Optimization

Modules

XPM Configxpmir.learning.optim.Module[source]

Bases: Config, Initializable, TorchModule

A module contains parameters

XPM Configxpmir.learning.optim.ModuleList(*, sub_modules)[source]

Bases: Module, Initializable

Groups different models together, to be used within the Learner

sub_modules: List[xpmir.learning.optim.Module]

The module loader can be used to load a checkpoint

XPM Configxpmir.learning.optim.ModuleLoader(*, value, path)[source]

Bases: PathSerializationLWTask

value: experimaestro.core.objects.Config: The configuration that will be serialized

path: Path: Path containing the data

Optimizers

XPM Configxpmir.learning.optim.Optimizer[source]: Bases: Config

XPM Configxpmir.learning.optim.SGD(*, lr, weight_decay)[source]

Bases: Optimizer

Wrapper for SGD optimizer in Pytorch

lr: float = 1e-05: Learning rate

weight_decay: float = 0.0: Weight decay (L2)

XPM Configxpmir.learning.optim.Adam(*, lr, weight_decay, eps)[source]

Bases: Optimizer

Wrapper for Adam optimizer in PyTorch

lr: float = 0.001: Learning rate

weight_decay: float = 0.0: Weight decay (L2)

eps: float = 1e-08

XPM Configxpmir.learning.optim.AdamW(*, lr, weight_decay, eps)[source]

Bases: Optimizer

Adam optimizer that takes into account the regularization

See the PyTorch documentation

lr: float = 0.001

weight_decay: float = 0.01

eps: float = 1e-08

XPM Configxpmir.learning.optim.ParameterOptimizer(*, optimizer, scheduler, module, filter)[source]

Bases: Config

Associates an optimizer with a list of parameters to optimize

optimizer: xpmir.learning.optim.Optimizer: The optimizer

scheduler: xpmir.learning.schedulers.Scheduler: The optional scheduler

module: xpmir.learning.optim.Module: The module from which parameters should be extracted

filter: xpmir.learning.optim.ParameterFilter = xpmir.learning.optim.ParameterFilter(): How parameters should be selected for this (by default, use them all)

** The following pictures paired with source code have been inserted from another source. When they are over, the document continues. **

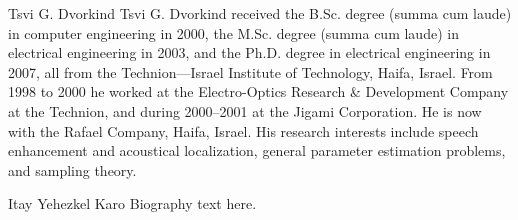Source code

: \documentclass[journal]{IEEEtran}
\begin{document}
\begin{IEEEbiography}{Tsvi G. Dvorkind}
Tsvi G. Dvorkind received the B.Sc. degree (summa cum laude) in computer engineering in 2000, the M.Sc. degree (summa cum laude) in electrical engineering in 2003, and the Ph.D. degree in electrical engineering in 2007, all from the Technion—Israel Institute of Technology, Haifa, Israel.
From 1998 to 2000 he worked at the Electro-Optics Research & Development Company at the Technion, and during 2000–2001 at the Jigami Corporation.
He is now with the Rafael Company, Haifa, Israel.
His research interests include speech enhancement and acoustical localization, general parameter estimation problems, and sampling theory.
\end{IEEEbiography}


\begin{IEEEbiography}{Itay Yehezkel Karo}
Biography text here.
\end{IEEEbiography}






\end{document}
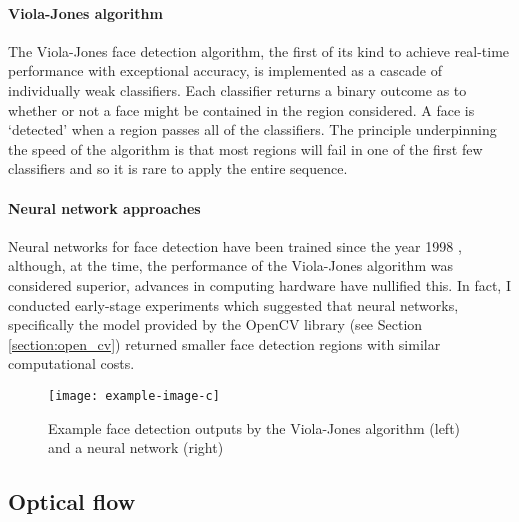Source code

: \paragraph{Viola-Jones algorithm} 
The Viola-Jones face detection algorithm\cite{Viola2004}, the first of its kind to achieve real-time performance with exceptional accuracy, is implemented as a cascade of 
individually weak classifiers. Each classifier returns a binary outcome as to whether or not a face might be contained in the region considered.
A face is `detected' when a region passes all of the classifiers. The principle underpinning the speed of the algorithm is that most regions will fail in one of the first few classifiers
and so it is rare to apply the entire sequence.



\paragraph{Neural network approaches}
Neural networks for face detection have been trained since the year 1998 \cite{655647}, although, at the time, the performance of the Viola-Jones algorithm was considered superior, advances in 
computing hardware have nullified this. In fact, I conducted early-stage experiments which suggested that neural networks, specifically the model provided by the OpenCV library (see 
Section \ref{section:open_cv}) returned smaller face detection regions with similar computational costs.


\begin{figure}[H]
    \texttt{[image: example-image-c]}
   \caption{Example face detection outputs by the Viola-Jones algorithm (left) and a neural network (right) } 
   \label{fig:face_det_example}
\end{figure}

\subsection{Optical flow}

XPM Configxpmir.learning.optim.ParameterFilter[source]

Bases: Config

One abstract class which doesn’t do the filtrage

XPM Configxpmir.learning.optim.RegexParameterFilter(*, includes, excludes)[source]

Bases: ParameterFilter

gives the name of the model to do the filtrage Precondition: Only and just one of the includes and excludes can be None

includes: List[str]: The str of params to be included from the model

excludes: List[str]: The str of params to be excludes from the model

Parameters

During learning, some parameter-specific treatments can be applied (e.g. freezing).

Selecting

The classes below allow to select a subset of parameters.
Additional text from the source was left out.